ENTRIES PROVIDED Start Marker
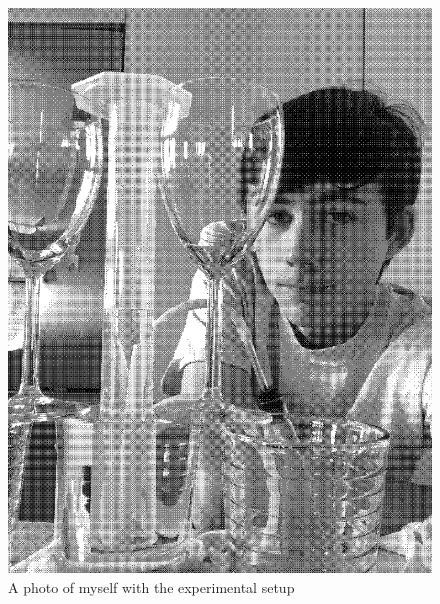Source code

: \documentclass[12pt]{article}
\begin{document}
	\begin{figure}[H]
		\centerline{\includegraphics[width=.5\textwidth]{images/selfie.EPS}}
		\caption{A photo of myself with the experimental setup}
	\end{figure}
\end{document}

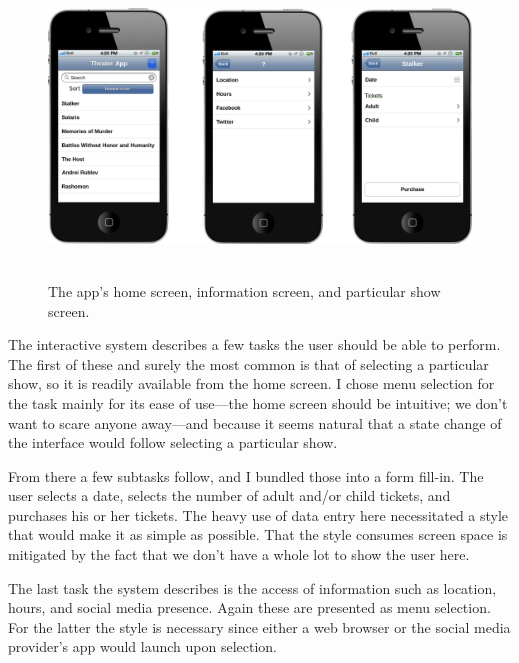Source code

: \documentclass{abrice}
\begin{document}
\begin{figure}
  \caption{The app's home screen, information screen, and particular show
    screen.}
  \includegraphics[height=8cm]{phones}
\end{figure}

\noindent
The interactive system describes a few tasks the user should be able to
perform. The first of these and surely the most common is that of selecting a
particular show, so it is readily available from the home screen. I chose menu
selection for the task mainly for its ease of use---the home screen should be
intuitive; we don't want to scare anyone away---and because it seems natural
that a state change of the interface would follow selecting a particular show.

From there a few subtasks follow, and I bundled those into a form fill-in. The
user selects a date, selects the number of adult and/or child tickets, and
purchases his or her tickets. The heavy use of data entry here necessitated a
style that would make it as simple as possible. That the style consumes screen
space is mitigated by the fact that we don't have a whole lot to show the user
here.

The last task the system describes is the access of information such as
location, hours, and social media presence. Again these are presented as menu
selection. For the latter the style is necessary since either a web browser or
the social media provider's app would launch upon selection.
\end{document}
ENTRIES PROVIDED End Marker
ENTRIES PROVIDED Start Marker
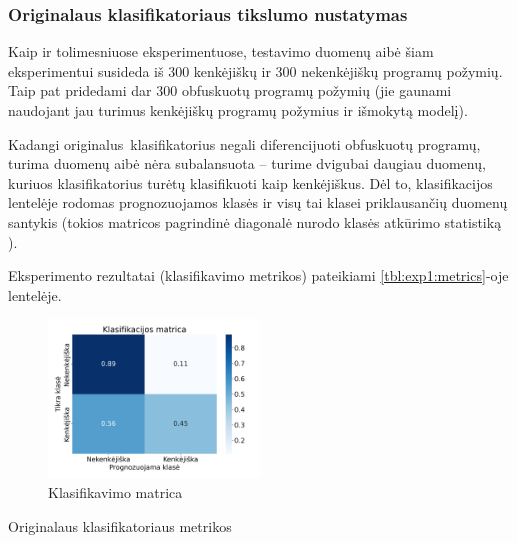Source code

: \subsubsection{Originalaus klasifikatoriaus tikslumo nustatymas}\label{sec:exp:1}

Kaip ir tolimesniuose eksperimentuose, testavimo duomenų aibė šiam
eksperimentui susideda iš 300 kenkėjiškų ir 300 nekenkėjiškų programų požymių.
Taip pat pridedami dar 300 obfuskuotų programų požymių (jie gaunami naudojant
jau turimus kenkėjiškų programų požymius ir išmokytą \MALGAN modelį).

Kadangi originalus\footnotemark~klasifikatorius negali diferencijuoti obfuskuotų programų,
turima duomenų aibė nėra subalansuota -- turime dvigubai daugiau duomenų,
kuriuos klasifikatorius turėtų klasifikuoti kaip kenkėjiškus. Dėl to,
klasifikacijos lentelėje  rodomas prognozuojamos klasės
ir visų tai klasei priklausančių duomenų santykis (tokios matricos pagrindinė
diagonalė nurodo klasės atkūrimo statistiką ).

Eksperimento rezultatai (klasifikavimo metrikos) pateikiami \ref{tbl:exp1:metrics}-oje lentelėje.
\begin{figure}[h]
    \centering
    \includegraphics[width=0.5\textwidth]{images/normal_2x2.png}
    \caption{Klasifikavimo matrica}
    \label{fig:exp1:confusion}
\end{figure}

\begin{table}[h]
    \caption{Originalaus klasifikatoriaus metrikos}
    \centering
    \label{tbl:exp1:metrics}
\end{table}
ENTRIES PROVIDED End Marker
→ HOW TO COMPLETE THIS TASK:
Look through the entries. Copy out each line with "particular" in it.

→ FINAL ANSWER:
  \caption{The app's home screen, information screen, and particular show
particular show, so it is readily available from the home screen. I chose menu
that a state change of the interface would follow selecting a particular show.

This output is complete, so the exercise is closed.